- Task statement
In the entries below, the lines from the one with "otimização do compilador" through the one with "Com níveis de" are to be copied exactly; both ends count.

┌──

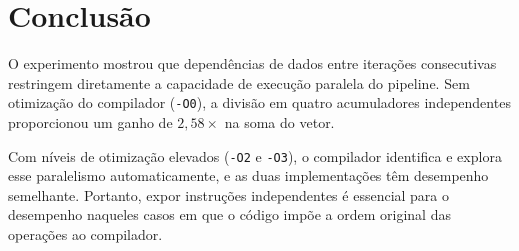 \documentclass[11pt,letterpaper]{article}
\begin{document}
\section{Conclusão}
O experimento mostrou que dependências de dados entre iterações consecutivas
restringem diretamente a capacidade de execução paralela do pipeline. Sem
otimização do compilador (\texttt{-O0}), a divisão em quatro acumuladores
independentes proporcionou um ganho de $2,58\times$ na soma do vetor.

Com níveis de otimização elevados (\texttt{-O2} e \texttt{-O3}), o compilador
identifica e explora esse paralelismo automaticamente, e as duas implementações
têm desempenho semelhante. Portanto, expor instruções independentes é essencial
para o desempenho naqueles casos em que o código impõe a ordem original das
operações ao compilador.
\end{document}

└──
┌──

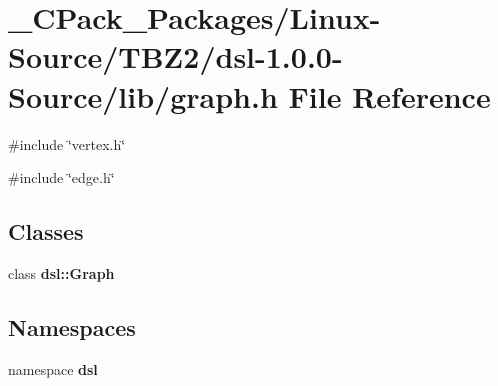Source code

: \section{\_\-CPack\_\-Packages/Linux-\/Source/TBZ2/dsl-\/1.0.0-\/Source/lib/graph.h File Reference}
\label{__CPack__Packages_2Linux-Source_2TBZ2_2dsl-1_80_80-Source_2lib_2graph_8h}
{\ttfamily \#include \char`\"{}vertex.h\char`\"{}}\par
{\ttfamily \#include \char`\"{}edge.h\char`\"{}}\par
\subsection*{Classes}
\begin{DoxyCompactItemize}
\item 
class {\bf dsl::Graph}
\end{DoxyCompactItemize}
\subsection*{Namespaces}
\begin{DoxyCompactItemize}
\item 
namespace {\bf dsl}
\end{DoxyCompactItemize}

└──

- Task response
otimização do compilador (\texttt{-O0}), a divisão em quatro acumuladores
independentes proporcionou um ganho de $2,58\times$ na soma do vetor.

Com níveis de otimização elevados (\texttt{-O2} e \texttt{-O3}), o compilador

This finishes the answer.